Skip to content

Drafts (Notes) ​

The mobile app calls them Notes. The backend calls them Drafts. They are the same thing β€” a Draft document with source: 'map'.

Drafts are the central intake point for user-generated content. They capture text, attachments, voice recordings, and GPS coordinates, then feed them through an AI parsing pipeline to produce structured records (ParseResults).

Data Model ​

Status Lifecycle ​

  • active β€” draft is being created or edited
  • processing β€” async queue is analyzing attachments + running AI extraction
  • stored β€” finalized, searchable, visible on the map
  • discarded β€” soft-deleted by user
  • error β€” processing pipeline failed

Sources ​

Drafts can originate from four different entry points:

SourceEntry PointTypical Content
mapPOST /drafts/from-map-noteTitle + body + location + photos from the map UI
chatPOST /drafts/conversation/:idAccumulated chat messages + attachments
vapiInbound phone call pipelineAudio transcription from voice calls
manualDirect API callUser-entered text, file uploads

Map Note Flow (Mobile) ​

This is the most common path for mobile users creating notes on the map.
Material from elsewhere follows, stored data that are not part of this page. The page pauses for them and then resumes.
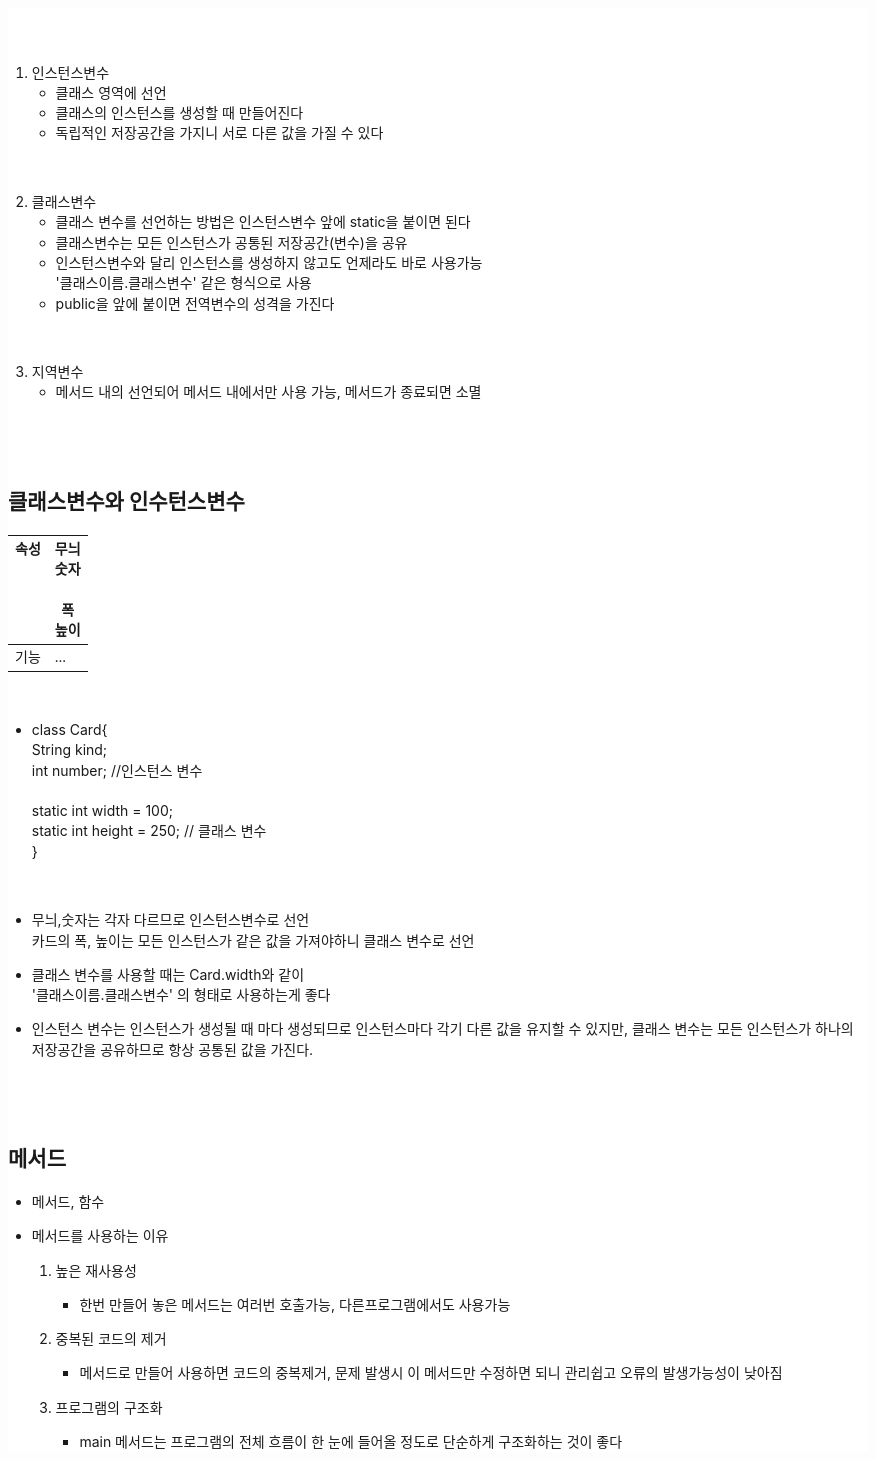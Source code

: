 <br><br>

1. 인스턴스변수
    - 클래스 영역에 선언
    - 클래스의 인스턴스를 생성할 때 만들어진다
    - 독립적인 저장공간을 가지니 서로 다른 값을 가질 수 있다
<br>

2. 클래스변수
    - 클래스 변수를 선언하는 방법은 인스턴스변수 앞에 static을 붙이면 된다
    - 클래스변수는 모든 인스턴스가 공통된 저장공간(변수)을 공유
    - 인스턴스변수와 달리 인스턴스를 생성하지 않고도 언제라도 바로 사용가능<br> '클래스이름.클래스변수' 같은 형식으로 사용
    - public을 앞에 붙이면 전역변수의 성격을 가진다

<br>

3. 지역변수
    - 메서드 내의 선언되어 메서드 내에서만 사용 가능, 메서드가 종료되면 소멸


<br><br>

## 클래스변수와 인수턴스변수

속성 | 무늬<br>숫자<br><br>폭<br>높이
--- | ---
기능 | ...

<br>

- class Card{<br>String kind; <br> int number; //인스턴스 변수<br><br>static int width = 100;<br>static int height = 250; // 클래스 변수<br>}

<br>

- 무늬,숫자는 각자 다르므로 인스턴스변수로 선언<br>카드의 폭, 높이는 모든 인스턴스가 같은 값을 가져야하니 클래스 변수로 선언


- 클래스 변수를 사용할 때는 Card.width와 같이<br>'클래스이름.클래스변수' 의 형태로 사용하는게 좋다

- 인스턴스 변수는 인스턴스가 생성될 때 마다 생성되므로 인스턴스마다 각기 다른 값을 유지할 수 있지만, 클래스 변수는 모든 인스턴스가 하나의 저장공간을 공유하므로 항상 공통된 값을 가진다.

<br><br>

## 메서드
- 메서드, 함수

- 메서드를 사용하는 이유
    1. 높은 재사용성
        - 한번 만들어 놓은 메서드는 여러번 호출가능, 다른프로그램에서도 사용가능

    2. 중복된 코드의 제거
        - 메서드로 만들어 사용하면 코드의 중복제거, 문제 발생시 이 메서드만 수정하면 되니 관리쉽고 오류의 발생가능성이 낮아짐
    3. 프로그램의 구조화
        - main 메서드는 프로그램의 전체 흐름이 한 눈에 들어올 정도로 단순하게 구조화하는 것이 좋다

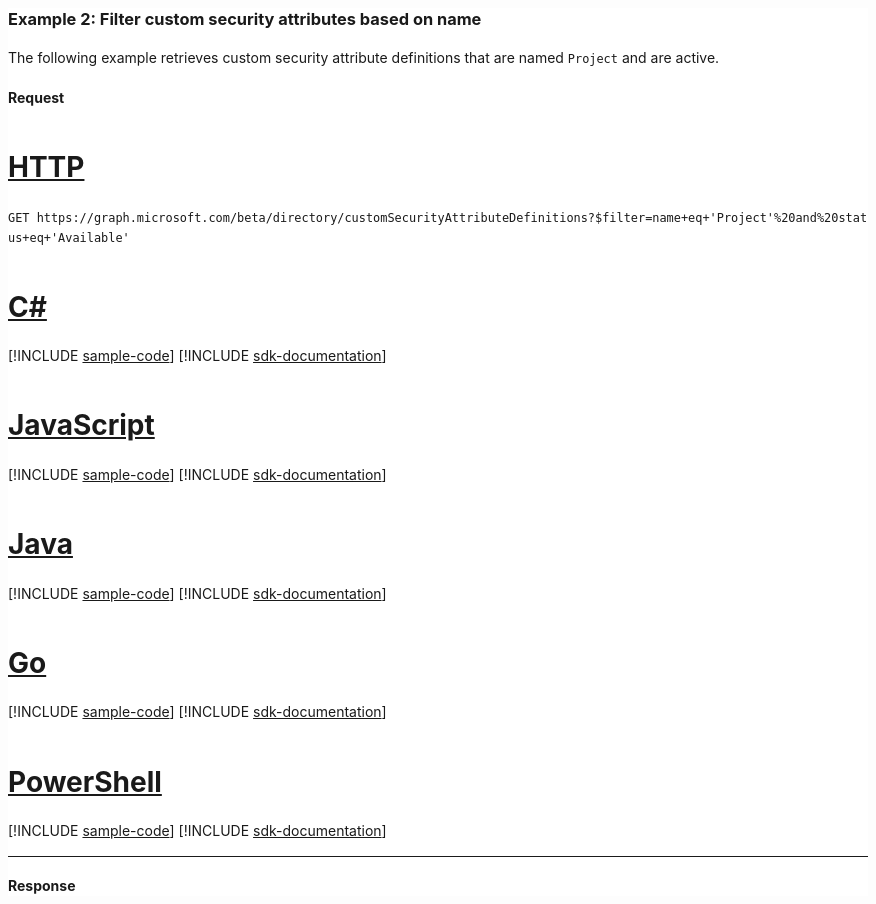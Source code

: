 ### Example 2: Filter custom security attributes based on name

The following example retrieves custom security attribute definitions that are named `Project` and are active.

#### Request

# [HTTP](#tab/http)

``` http
GET https://graph.microsoft.com/beta/directory/customSecurityAttributeDefinitions?$filter=name+eq+'Project'%20and%20status+eq+'Available'
```

# [C#](#tab/csharp)
[!INCLUDE [sample-code](../includes/snippets/csharp/list-customsecurityattributedefinition-filter-name-csharp-snippets.md)]
[!INCLUDE [sdk-documentation](../includes/snippets/snippets-sdk-documentation-link.md)]

# [JavaScript](#tab/javascript)
[!INCLUDE [sample-code](../includes/snippets/javascript/list-customsecurityattributedefinition-filter-name-javascript-snippets.md)]
[!INCLUDE [sdk-documentation](../includes/snippets/snippets-sdk-documentation-link.md)]

# [Java](#tab/java)
[!INCLUDE [sample-code](../includes/snippets/java/list-customsecurityattributedefinition-filter-name-java-snippets.md)]
[!INCLUDE [sdk-documentation](../includes/snippets/snippets-sdk-documentation-link.md)]

# [Go](#tab/go)
[!INCLUDE [sample-code](../includes/snippets/go/list-customsecurityattributedefinition-filter-name-go-snippets.md)]
[!INCLUDE [sdk-documentation](../includes/snippets/snippets-sdk-documentation-link.md)]

# [PowerShell](#tab/powershell)
[!INCLUDE [sample-code](../includes/snippets/powershell/list-customsecurityattributedefinition-filter-name-powershell-snippets.md)]
[!INCLUDE [sdk-documentation](../includes/snippets/snippets-sdk-documentation-link.md)]

---



#### Response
What happens inside createFromMapNote() ​

  1. Geospatial field lookup β€” queries the Field collection with $geoIntersects on the provided GPS coordinates to find which agricultural field the note falls within
  2. Attachment resolution β€” fetches full Attachment documents from MongoDB by the provided IDs
  3. Location metadata β€” builds a DraftLocationPoint with the matched fieldId, fieldName, note title, timestamp, and attachment references
  4. Draft creation β€” calls initDraft() with status: 'processing' and source: 'map'
  5. Async processing β€” enqueues the draft to the chat.attachments.analyze BullMQ queue for attachment analysis and AI parsing

GPS Detection ​

When messages are added to a draft, the service runs GPT-4o-mini to extract explicit GPS coordinates from the text. This only recognizes literal coordinate values β€” it does NOT geocode addresses or place names.

Recognized formats:

  • 49.9728, -98.2804
  • lat: 40.71 lon: -74.00
  • 40.7128Β° N, 74.0060Β° W

GPS is also extracted from photo EXIF metadata when attachments are added.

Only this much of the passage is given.